In a recent review published in Cell, researchers explored the role of endogenous retrovirus (ERV) reactivation in the aging process.
ERVs are reported to be viral remnants of infections among primates that transform into stable genetic components at the boundary between own cell-deoxyribonucleic acid (DNA) and foreign cell-deoxyribonucleic acid. Studies have reported endogenous retrovirus reactivation in several diseases in humans.
About the review
In the present review, researchers provided novel insights into aging mechanisms associated with ERV reactivation.
ERV reactivation and aging
ERV reactivation during advanced age could induce senescence, associated with epigenetic activation, and contribute to age-related chronic inflammatory responses. The endogenous retrovirus-K (ERV-K) is reportedly the most recently integrated ERV that was incorporated into the genome of humans six million years ago.
Notably, >1,000 human ERV-K (HERVK) loci have been identified in the genome of humans, the age-related activation of which has been reported in several diseases, including cancers, systemic lupus erythematosus, multiple sclerosis, and rheumatoid arthritis.
The human ERV-K exists in the provirus form in the human genome, comprising sequences encoding proteins critical for the reactivation, and RVLP (retrovirus-like particle) formation, having diameters in the range of 80nm to 100 nm but lacking genetic components essential for proliferation. Cellular senescence refers to a stable arrest of replication observed among aged cells and tissues associated with metabolic and epigenetic reprogramming and the potent SASP (senescence-associated secretory phenotype) pro-inflammatory secretome.
Studies have reported that SASP factors be involved in age-related disorder development, tissue injury, and cellular degeneration. Retro-transposons, such as L1 (long interspersed element-1), reportedly drive senescence-related and age-related processes. In addition to L1, HERVK RVLPs get activated by epigenetic derepression at senescence.
Aging is associated with reduced DNA methylation and heterochromatin decondensation, with resultant activation of HERVK provirus transcription and translation of the provirus into proteins required to form retrovirus-like particles.
As L1, the human ERV-K ribonucleic acid undergoes reverse transcription by the viral RT (reverse transcriptase) enzyme to form cytoplasmic DNA in senescent cells. As a result, the expression of SASP (senescence-associated secretory phenotype) factors is increased via cyclic guanosine monophosphate–adenosine monophosphate synthase (cGAS)–stimulator of interferon genes (STING) pathway-dependent nuclear factor kappa B (NF-kB) activation.
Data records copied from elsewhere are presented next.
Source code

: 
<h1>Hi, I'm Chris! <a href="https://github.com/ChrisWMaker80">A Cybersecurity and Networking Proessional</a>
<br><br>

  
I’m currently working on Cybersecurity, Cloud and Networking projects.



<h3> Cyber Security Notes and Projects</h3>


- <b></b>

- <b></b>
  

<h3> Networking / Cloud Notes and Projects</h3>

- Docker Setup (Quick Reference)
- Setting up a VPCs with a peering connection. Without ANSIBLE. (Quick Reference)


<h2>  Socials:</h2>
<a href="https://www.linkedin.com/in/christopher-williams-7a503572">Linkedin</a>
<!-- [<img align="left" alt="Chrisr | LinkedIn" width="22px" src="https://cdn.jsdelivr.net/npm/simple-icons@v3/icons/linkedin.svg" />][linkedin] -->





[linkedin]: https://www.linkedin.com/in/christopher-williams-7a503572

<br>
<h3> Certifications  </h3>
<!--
On release from cells that deteriorated with age or obtained from sera of elder individuals, particles of the human ERV-K could infect cells via envelope proteins and stimulate the generation of innate immunological responses among infected cells, resulting in senescence phenotype development. RVLP-secreting cells may either become senescent, or the infected cells may release senescence-inducing factors among adjacent cells.
Interferon (IFN) responses and SASP are triggered by L1 complementary DNA in the cytoplasm and the human ERV-K. respectively, can be inhibited by NRTI (nucleoside reverse transcriptase inhibitor) drugs, commonly used in the management of human immunodeficiency virus (HIV) infections.
Thus, NRTIs effectively decrease ERV levels and improve aging-associated degeneration. The expression of SASP by the human ERV-K indicates that repurposed NRTI drugs may improve geriatric health.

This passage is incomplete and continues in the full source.